From: Alexander Terekhov on

Andy Glew wrote:
[...]
> I think that the overall intention is that placing MFENCE before and
> after every memory reference is supposed to get you SC semantics.

But without remote write atomicity, I suppose. And, BTW, that's what
revised Java volatiles do. I mean JSR-133 memory model.

> However, MFENCE, LFENCE, and SFENCE were defined after my time, and I
> suspect that their definitions are not quite complete enough for what
> you want. In particular, *FENCE really only work wrt WC cacheable
> memory, and do not drain external buffers such as may occur in bus
> bridges.

My reading of the specs is that MFENCE is guaranteed to provide
store-load barrier.

P1: X = 1; R1 = Y;
P2: Y = 1; R2 = X;

(R1, R2) = (0, 0) is allowed under pure PC, but

P1: X = 1; MFENCE; R1 = Y;
P2: Y = 1; MFENCE; R2 = X;

(R1, R2) = (0, 0) is NOT allowed.

> In general, the P6 and Wmt families' mechanism for ensuring
> ordering, waiting for global observability, only works for perfectly
> vanilla WC cacheable memory, and is frequently violated wrt other
> memory types. So I do not want to guarantee that it will work for
> things like WC cached memory that is private to a graphics
> accelerator.

I want to know whether MFENCE provides store-load barrier for WB
memory.

>
> You may be right that using the cmpxchg as you describe achieves SC on
> x86. However, I need to think about it a bit more, since the
> reasoning you provide is implementation specific, not architectural.
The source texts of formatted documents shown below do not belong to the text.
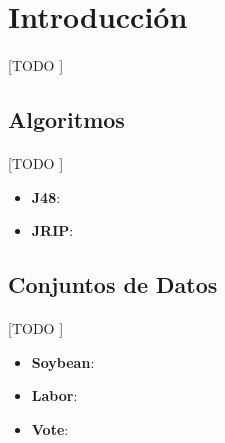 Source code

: \documentclass{article}
\begin{document}
	\maketitle %

	\thispagestyle{fancy} %



	\begin{abstract}
		\noindent [TODO ]
	\end{abstract}



	\section{Introducción}
	\label{sec:introducción}

		\paragraph{}
		[TODO ]

		\subsection{Algoritmos}

			\paragraph{}
			[TODO ]

			\begin{itemize}
				\item \textbf{J48}:
				\item \textbf{JRIP}:
			\end{itemize}

		\subsection{Conjuntos de Datos}

			\paragraph{}
			[TODO ]

			\begin{itemize}
				\item \textbf{Soybean}\cite{dataset:soybean}:
				\item \textbf{Labor}\cite{dataset:labor}:
				\item \textbf{Vote}\cite{dataset:vote}:
			\end{itemize}
\end{document}
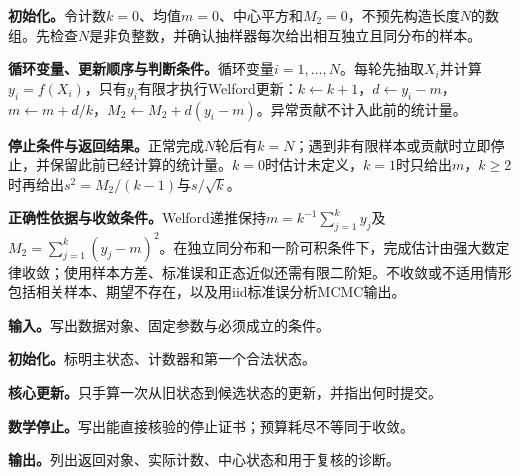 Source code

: \label{struct:V5-C02-CH22}
\textbf{初始化。}令计数$k=0$、均值$m=0$、中心平方和$M_2=0$，不预先构造长度$N$的数组。先检查$N$是非负整数，并确认抽样器每次给出相互独立且同分布的样本。

\label{struct:V5-C02-CH23}
\textbf{循环变量、更新顺序与判断条件。}循环变量$i=1,\ldots,N$。每轮先抽取$X_i$并计算$y_i=f(X_i)$，只有$y_i$有限才执行Welford更新：$k\leftarrow k+1$，$d\leftarrow y_i-m$，$m\leftarrow m+d/k$，$M_2\leftarrow M_2+d(y_i-m)$。异常贡献不计入此前的统计量。

\label{struct:V5-C02-CH24}
\textbf{停止条件与返回结果。}正常完成$N$轮后有$k=N$；遇到非有限样本或贡献时立即停止，并保留此前已经计算的统计量。$k=0$时估计未定义，$k=1$时只给出$m$，$k\ge2$时再给出$s^2=M_2/(k-1)$与$s/\sqrt{k}$。

\label{struct:V5-C02-CH25}
\textbf{正确性依据与收敛条件。}Welford递推保持$m=k^{-1}\sum_{j=1}^ky_j$及$M_2=\sum_{j=1}^k(y_j-m)^2$。在独立同分布和一阶可积条件下，完成估计由强大数定律收敛；使用样本方差、标准误和正态近似还需有限二阶矩。不收敛或不适用情形包括相关样本、期望不存在，以及用iid标准误分析MCMC输出。

\begingroup
{}

\begin{keypointbox}[title={独立蒙特卡罗均值与Welford在线诊断：五步阅读}]
\textbf{输入。}写出数据对象、固定参数与必须成立的条件。\par
\textbf{初始化。}标明主状态、计数器和第一个合法状态。\par
\textbf{核心更新。}只手算一次从旧状态到候选状态的更新，并指出何时提交。\par
\textbf{数学停止。}写出能直接核验的停止证书；预算耗尽不等同于收敛。\par
\textbf{输出。}列出返回对象、实际计数、中心状态和用于复核的诊断。
\end{keypointbox}

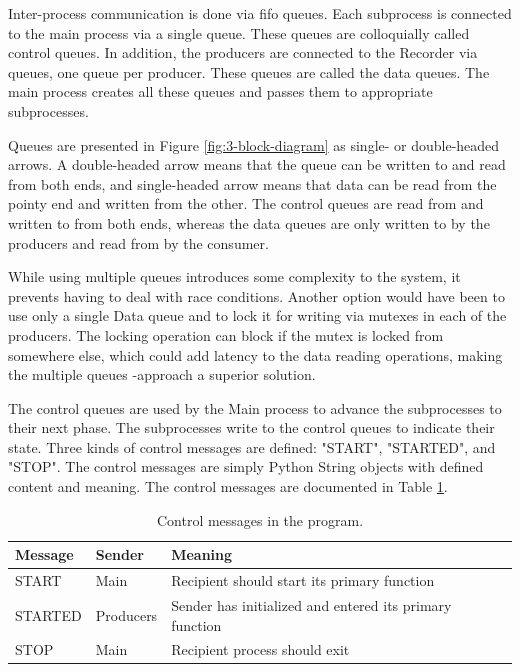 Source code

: Inter-process communication is done via \gls{fifo} queues.
Each subprocess is connected to the main process via a single queue.
These queues are colloquially called control queues.
In addition, the producers are connected to the Recorder via queues,
one queue per producer. These queues are called the data queues.
The main process creates all these queues and passes them to appropriate subprocesses.

Queues are presented in Figure \ref{fig:3-block-diagram} as single- or double-headed arrows.
A double-headed arrow means that the queue can be written to and read from both ends,
and single-headed arrow means that data can be read from the pointy end and written from the other.
The control queues are read from and written to from both ends,
whereas the data queues are only written to by the producers and read from by the consumer.

While using multiple queues introduces some complexity to the system,
it prevents having to deal with race conditions.
Another option would have been to use only a single Data queue
and to lock it for writing via mutexes in each of the producers.
The locking operation can block if the mutex is locked from somewhere else,
which could add latency to the data reading operations,
making the multiple queues -approach a superior solution.

The control queues are used by the Main process to advance the subprocesses to their next phase.
The subprocesses write to the control queues to indicate their state.
Three kinds of control messages are defined: "START", "STARTED", and "STOP".
The control messages are simply Python String objects with defined content and meaning.
The control messages are documented in Table \ref{tab:control-messages}.

\begin{table}[H]
    \centering
    \begin{tabular}{l l l}
        \toprule
        \textbf{Message} & \textbf{Sender} & \textbf{Meaning} \\
        \midrule
        START & Main & Recipient should start its primary function \\
        STARTED & Producers & Sender has initialized and entered its primary function \\
        STOP & Main & Recipient process should exit \\
        \bottomrule
    \end{tabular}
    \caption{Control messages in the program.}
    \label{tab:control-messages}
\end{table}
I'm just reading the specs.

CMPXCHG on x86 always performs a (hopefully StoreLoad+LoadLoad fenced)
load followed by a (LoadStore+StoreStore fenced) store (plus trailing
MFENCE, so to speak). Locked CMPXCHG is supposed to be "fully fenced".

Regarding safety net for remote write atomicity, I rely on the
following CMPXCHG wording:

"The destination operand is written back if the comparison fails;
otherwise, the source operand is written into the destination.
(The processor never produces a locked read without also
producing a locked write.)"

I suspect that (locked) XADD(addr, 0) will also work... but I'm
somewhat missing strong language about mandatory write as in CMPXCHG.

[... cmpxchg could well be implemented without any fencing ...]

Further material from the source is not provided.